Manx se aproxima a dos hombres. Lo hace obedeciendo a un impulso, movido por el espíritu de por qué no, y también porque no quiere pasarse toda la noche estudiando rostros y calculando posibilidades, aunque eso es exactamente lo que debería estar haciendo, y lo sabe, y había planeado hacerlo, pero los mejores planes, como dijo el poeta, tienen la manía de desbaratarse.
Su mano aferra la pelota. Mantiene la mano fuera del bolsillo de la chaqueta y aferra la pelota a través del tejido.
Con espíritu optimista. En la arrolladora presencia de dos grupos de hinchas, los Giants y los Yankees, ambos ganadores ese mismo año: un dichoso rumor, constante e invitador que le pone contento y le proporciona ánimo.
Se aproxima a dos hombres que hacen cola frente a una de las taquillas. Perdonen. Tengo algo que podría interesarles. Habla con ellos. Les cuenta lo de la pelota, ésta es la pelota que el tío en cuestión mandó a las gradas, el home run que ganó el partido, y cuanto más habla, más inverosímiles le suenan sus propias palabras. Le cuesta trabajo creer que es él quien habla. Su voz le suena como algo que pudiera surgir de un colchón de aire al retirar el tapón.
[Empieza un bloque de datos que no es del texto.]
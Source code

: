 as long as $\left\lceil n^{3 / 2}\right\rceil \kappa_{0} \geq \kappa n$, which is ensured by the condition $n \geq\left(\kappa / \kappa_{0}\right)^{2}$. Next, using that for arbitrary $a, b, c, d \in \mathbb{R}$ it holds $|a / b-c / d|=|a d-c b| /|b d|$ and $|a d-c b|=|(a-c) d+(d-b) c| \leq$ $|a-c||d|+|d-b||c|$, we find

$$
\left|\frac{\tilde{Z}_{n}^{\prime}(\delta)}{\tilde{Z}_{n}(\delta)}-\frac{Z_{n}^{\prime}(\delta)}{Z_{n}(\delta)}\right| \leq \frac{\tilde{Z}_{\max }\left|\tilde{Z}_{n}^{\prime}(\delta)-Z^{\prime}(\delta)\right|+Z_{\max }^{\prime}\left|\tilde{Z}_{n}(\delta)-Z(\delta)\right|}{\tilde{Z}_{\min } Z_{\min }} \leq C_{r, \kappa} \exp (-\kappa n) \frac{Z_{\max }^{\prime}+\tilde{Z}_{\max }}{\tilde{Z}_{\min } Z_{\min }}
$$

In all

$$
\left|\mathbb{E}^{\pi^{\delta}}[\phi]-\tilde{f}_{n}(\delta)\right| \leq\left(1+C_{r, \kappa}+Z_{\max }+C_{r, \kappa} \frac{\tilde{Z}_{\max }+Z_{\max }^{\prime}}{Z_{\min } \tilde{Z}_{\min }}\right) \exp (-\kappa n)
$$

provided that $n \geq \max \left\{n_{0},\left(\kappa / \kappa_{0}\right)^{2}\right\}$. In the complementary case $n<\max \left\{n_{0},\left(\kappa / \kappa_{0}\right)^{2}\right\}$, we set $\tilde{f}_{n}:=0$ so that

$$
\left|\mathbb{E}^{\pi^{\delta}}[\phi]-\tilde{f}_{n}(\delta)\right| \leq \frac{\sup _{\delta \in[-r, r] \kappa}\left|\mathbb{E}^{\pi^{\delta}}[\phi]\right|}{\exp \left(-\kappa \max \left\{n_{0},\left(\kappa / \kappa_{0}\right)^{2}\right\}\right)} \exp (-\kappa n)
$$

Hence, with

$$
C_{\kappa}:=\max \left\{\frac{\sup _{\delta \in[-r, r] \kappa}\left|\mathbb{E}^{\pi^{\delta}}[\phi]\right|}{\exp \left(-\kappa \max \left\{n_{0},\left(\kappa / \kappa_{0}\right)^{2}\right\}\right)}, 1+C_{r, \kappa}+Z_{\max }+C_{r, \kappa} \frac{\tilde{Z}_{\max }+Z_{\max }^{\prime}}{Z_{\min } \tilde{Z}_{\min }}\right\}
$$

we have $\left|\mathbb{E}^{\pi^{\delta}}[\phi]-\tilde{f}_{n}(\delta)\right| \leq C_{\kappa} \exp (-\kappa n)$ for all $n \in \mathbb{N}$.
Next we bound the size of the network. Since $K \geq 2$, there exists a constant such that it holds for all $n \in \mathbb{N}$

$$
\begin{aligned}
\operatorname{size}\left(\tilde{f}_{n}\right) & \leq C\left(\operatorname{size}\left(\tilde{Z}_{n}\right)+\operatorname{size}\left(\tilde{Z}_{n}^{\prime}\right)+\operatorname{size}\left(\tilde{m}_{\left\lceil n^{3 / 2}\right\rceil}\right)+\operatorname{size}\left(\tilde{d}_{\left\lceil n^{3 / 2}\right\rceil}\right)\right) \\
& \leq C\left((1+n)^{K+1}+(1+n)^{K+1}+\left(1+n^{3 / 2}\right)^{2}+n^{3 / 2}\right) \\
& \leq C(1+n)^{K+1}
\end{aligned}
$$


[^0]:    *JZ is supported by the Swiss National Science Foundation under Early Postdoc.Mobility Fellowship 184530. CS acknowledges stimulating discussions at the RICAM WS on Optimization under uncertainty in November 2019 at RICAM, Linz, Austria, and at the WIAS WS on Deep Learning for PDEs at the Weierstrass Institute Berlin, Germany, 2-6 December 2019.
Los dos hombres parecen retroceder un paso, por más que probablemente no se trate tanto de un movimiento físico como de una maniobra cuya intención capta en sus ojos.
—Les cuento lo que hay. Por raro que les suene —dice—, eso es lo que ocurrió en el estadio que hay al otro lado del río —y sabe que para entonces lo que intenta es recobrar un cierto respeto por sí mismo, la venta es lo de menos.
Uno de los tipos dice:
—Creo que no. No. No me interesa. ¿Te interesa a ti?
El otro tipo dice:
—No me interesa.
Manx extrae la pelota del bolsillo. No está seguro de por qué lo hace ya que lo único que demuestra es que tiene efectivamente una pelota, al menos tiene una pelota, y la sostiene de un modo muy parecido a como lo hiciera su hijo Cotter antes, por la tarde, sujetándola con una mano, haciéndola girar con la otra, la mirada dura y desafiante.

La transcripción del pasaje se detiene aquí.